O estilo da mise-en-scène – reafirmado por planos conjuntos e uso extensivo da profundidade de campo – revela uma perspectiva de ausência: tudo é muito grande e parece muito distante. Isso se evidencia fortemente na reta final da vida de Kane, na qual as cenas na mansão de Xanadu revelam um espaço imponente, sofisticado, extravagante, mas vazio – assim como sua vida. Involuntariamente, o personagem de Welles tenta afirmar seu lugar na sociedade através de suas posses e posicionamentos, como a compra de diversas estátuas, que são mantidas em suas mansões, e discursos em palanques políticos ou para o Inquirer. Aliado a esse estilo, também é possível notar a claustrofobia marcante dos espaços em que o poder dele é confrontado. Entre os exemplos estão seu quarto – local onde se encontra em seus últimos momentos de vida -, a casa de Susan, onde Jim Gettys gera um confronto entre ela, Emily e Kane, e na demissão de Jedediah.

Nesse sentido, o protagonista busca sempre realizar grandes conquistas, elevar seu nome e se colocar enquanto uma figura provedora para suas esposas. Há, para ele, a necessidade de marcar seu nome na sociedade como além de um herdeiro – além de sua riqueza -, seja como diretor de um jornal bem sucedido, governador de um dos estados mais importantes dos EUA, esposo da sobrinha do presidente ou, simplesmente, aquele que seus familiares e amigos dependem – caso de Susan e Jedediah. No fim, ele é um homem que quer se sentir útil e necessário – tanto na sociedade como um todo, quanto nas suas relações pessoais -, entretanto é consumido pela sua megalomania, inerente aos ideais americanos.

REFERÊNCIAS BIBLIOGRÁFICAS E FILMOGRÁFICAS

AUGUSTO, Sérgio. ‘Cidadão Kane’ inventou o cinema moderno ao ignorar convenções. Folha de São Paulo, 2020. Disponível em: https://www1.folha.uol.com.br/folha-100-anos/2020/02/cidadao-kane-inventou-o-cinema-moderno-ao-ignorar-convencoes.shtml.
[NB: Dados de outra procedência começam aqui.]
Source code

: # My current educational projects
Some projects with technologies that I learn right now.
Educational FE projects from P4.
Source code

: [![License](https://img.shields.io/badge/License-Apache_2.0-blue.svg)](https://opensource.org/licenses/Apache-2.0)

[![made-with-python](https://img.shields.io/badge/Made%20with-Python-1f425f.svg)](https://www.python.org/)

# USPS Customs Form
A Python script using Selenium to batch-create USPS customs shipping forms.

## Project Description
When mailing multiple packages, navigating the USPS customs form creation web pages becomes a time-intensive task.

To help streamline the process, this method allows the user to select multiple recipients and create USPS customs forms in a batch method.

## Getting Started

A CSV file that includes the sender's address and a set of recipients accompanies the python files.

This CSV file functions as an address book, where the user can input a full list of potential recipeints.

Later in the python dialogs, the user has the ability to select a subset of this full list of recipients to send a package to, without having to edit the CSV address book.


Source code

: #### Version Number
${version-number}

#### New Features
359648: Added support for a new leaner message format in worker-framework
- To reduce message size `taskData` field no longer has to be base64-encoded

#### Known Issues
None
Acesso em: 19 de maio de 2021.

BAZIN, André. O cinema: A Evolução da Linguagem Cinematográfica. Primeira edição. Brasil: Editora Brasiliense, 1991.

CAETANO, Rafaela; SOUZA, Gustavo. Os percursos da memória em Cidadão Kane. RuMoRes, v. 11, n. 21, p. 78-95, 2017. DOI: 0.11606/issn.1982-677X.rum.2017.120990. Disponível em: https://www.revistas.usp.br/Rumores/article/view/120990 . Acesso em: 20 maio de 2021.

CIDADÃO Kane. Direção: Orson Welles. Estados Unidos: RKO Pictures, 1941. 119 minutos.

SDG. CIDADÃO KANE, André Bazin e o “Momento Santo”. Decent Films, 2011. Disponível em: http://decentfilms.com/articles/citizen-kane-andre-bazin. Acesso em: 19 de maio de 2021.

TOLSTOI, Liev. A morte de Ivan Ilitch. Edição 1. Brasil: Editora Antofágica, 15 de julho de 2020.